The researchers explained that they developed a way to determine which genes are involved in cancer evolution and how many mutations in those genes drive cancer.
It may someday be possible to use such approaches to identify which mutations are responsible for an individual patient's cancer, the researchers said.
Study co-author Inigo Martincorena is also a research scientist at Wellcome Trust. "In the study, we revealed that around half of these key mutations driving cancer occur in genes that are not yet identified as cancer genes," he said in an institute news release.
"There is already much insight into the most important genes involved in cancer; but there are many more genes yet to be discovered," Martincorena said. "We will need to bring together even larger numbers of cancers studied by DNA sequencing, into the tens of thousands, to find these elusive genes."
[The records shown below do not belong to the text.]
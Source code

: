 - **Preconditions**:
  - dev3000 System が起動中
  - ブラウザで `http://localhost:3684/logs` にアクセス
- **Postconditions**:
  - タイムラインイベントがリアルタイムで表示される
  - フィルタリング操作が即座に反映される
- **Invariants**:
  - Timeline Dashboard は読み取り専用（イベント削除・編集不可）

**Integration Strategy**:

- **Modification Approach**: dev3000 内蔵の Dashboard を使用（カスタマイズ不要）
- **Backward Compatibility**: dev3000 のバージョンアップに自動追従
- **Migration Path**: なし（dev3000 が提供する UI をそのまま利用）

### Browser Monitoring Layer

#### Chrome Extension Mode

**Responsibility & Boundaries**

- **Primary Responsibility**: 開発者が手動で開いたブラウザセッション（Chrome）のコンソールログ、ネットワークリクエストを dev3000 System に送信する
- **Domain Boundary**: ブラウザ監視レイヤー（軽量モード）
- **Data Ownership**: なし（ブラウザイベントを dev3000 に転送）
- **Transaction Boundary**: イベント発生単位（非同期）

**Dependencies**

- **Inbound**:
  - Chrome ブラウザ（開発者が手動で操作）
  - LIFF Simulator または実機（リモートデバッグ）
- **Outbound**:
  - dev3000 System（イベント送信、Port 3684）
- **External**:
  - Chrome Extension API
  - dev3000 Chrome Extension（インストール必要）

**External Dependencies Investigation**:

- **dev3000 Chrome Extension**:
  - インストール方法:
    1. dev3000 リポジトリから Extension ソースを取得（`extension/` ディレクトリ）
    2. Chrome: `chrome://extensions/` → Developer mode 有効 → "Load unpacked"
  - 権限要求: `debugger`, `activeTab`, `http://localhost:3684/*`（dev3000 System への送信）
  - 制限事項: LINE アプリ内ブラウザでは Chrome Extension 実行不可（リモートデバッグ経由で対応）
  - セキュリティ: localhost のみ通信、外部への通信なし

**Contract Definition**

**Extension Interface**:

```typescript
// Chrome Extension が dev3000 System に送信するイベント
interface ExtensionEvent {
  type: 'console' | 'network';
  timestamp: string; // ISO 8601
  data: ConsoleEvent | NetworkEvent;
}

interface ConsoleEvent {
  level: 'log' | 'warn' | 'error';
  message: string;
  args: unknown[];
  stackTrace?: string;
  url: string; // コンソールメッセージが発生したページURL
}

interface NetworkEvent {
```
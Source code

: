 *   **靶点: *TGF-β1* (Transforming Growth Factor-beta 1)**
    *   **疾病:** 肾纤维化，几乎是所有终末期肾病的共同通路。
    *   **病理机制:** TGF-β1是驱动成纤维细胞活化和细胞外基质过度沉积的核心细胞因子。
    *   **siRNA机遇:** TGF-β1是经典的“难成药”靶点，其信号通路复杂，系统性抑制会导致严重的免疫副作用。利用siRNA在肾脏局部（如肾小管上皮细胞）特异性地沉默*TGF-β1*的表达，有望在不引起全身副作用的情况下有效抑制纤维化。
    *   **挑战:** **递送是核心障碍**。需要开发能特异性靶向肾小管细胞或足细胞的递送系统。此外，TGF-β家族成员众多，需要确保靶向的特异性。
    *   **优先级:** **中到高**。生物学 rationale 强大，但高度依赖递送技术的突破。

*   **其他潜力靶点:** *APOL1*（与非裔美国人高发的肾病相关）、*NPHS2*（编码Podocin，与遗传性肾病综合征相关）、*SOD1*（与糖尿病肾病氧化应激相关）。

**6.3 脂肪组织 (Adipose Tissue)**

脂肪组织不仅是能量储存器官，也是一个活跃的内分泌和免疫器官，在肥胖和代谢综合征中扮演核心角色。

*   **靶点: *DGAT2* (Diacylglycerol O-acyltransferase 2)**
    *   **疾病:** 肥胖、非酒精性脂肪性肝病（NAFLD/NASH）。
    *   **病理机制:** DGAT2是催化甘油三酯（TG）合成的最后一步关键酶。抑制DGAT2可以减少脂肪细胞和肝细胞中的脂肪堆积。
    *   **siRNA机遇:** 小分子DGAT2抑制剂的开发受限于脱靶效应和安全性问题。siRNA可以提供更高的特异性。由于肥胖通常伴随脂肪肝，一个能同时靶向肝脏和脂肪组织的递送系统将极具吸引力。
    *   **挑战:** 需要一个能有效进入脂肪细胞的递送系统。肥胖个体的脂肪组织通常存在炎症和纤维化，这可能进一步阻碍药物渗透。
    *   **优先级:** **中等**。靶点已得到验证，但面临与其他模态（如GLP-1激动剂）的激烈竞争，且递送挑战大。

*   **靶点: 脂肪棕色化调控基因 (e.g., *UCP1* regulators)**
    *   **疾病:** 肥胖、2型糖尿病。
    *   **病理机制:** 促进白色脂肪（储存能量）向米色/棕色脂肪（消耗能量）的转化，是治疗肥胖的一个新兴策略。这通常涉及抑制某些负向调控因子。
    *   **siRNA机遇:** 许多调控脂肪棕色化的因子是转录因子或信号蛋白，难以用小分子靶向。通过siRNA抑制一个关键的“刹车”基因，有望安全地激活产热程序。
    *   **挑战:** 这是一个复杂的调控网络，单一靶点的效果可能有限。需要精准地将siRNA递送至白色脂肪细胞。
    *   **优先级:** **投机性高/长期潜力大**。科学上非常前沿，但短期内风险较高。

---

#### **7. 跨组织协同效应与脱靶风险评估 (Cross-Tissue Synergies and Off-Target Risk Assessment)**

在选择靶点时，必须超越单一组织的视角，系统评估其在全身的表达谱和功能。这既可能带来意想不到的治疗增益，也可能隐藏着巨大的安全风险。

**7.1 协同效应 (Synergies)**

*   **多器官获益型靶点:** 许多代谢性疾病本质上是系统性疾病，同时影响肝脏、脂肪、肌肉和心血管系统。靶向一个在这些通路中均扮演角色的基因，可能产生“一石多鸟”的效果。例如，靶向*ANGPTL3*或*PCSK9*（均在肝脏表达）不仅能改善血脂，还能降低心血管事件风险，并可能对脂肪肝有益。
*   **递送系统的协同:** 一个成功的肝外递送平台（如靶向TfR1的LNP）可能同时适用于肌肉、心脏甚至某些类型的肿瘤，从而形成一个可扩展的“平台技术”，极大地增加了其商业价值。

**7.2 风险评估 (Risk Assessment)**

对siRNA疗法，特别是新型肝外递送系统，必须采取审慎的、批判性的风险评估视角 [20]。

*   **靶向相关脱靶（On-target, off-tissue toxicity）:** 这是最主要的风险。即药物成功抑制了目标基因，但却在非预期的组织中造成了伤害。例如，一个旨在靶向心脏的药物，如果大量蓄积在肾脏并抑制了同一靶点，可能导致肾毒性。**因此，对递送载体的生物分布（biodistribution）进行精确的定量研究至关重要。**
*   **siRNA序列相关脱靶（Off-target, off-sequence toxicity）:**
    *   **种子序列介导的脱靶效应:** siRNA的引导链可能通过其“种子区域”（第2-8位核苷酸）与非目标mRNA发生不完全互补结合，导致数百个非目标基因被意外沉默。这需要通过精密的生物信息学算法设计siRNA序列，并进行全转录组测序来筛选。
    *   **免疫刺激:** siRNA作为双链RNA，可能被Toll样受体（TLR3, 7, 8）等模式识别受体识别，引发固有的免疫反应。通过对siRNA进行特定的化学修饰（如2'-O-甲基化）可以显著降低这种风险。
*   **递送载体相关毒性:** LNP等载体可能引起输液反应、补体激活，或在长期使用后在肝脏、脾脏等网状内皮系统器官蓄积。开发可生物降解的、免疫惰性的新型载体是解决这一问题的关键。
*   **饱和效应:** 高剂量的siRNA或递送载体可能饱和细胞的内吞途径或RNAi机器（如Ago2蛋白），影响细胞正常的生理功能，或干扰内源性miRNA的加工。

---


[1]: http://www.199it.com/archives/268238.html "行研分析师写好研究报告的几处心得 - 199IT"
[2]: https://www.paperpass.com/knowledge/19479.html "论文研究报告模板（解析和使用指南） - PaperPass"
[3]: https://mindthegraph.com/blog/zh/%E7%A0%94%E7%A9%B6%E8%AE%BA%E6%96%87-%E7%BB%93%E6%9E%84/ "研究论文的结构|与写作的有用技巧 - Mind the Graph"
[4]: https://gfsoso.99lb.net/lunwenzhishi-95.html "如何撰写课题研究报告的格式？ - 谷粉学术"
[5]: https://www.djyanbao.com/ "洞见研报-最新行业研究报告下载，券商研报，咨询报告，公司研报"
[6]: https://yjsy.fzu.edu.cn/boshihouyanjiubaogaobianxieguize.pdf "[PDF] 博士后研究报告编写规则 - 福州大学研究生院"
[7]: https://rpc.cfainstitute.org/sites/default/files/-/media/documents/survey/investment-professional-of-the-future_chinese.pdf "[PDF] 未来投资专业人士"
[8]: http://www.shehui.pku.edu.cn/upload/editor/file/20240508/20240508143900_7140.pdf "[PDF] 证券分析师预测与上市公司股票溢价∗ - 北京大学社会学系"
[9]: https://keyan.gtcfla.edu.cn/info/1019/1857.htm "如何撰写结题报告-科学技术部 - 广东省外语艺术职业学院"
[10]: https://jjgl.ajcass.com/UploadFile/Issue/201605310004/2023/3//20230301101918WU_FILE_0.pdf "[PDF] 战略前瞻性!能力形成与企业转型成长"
The researchers also found that the mutations responsible for cancer are usually well-tolerated by cells in the body. This was surprising because mutations that people inherit from their parents are often poorly tolerated and are generally eliminated over generations, the researchers said.
"This research shows that across cancer types a relatively consistent small number of such mutated genes is required to convert a single normal cell into a cancer cell, but that the specific genes chosen differ according to cancer type," said study co-author Mike Stratton, director of the institute.
"The study also shows that we have not yet identified many of these driver genes, and they will be the target for further searching in the future. This increasingly precise understanding of the underlying changes that result in cancer provides the foundation for the discovery and use of targeted therapies that treat the disease," Stratton said.
The study was published Oct. 19 in the journal Cell.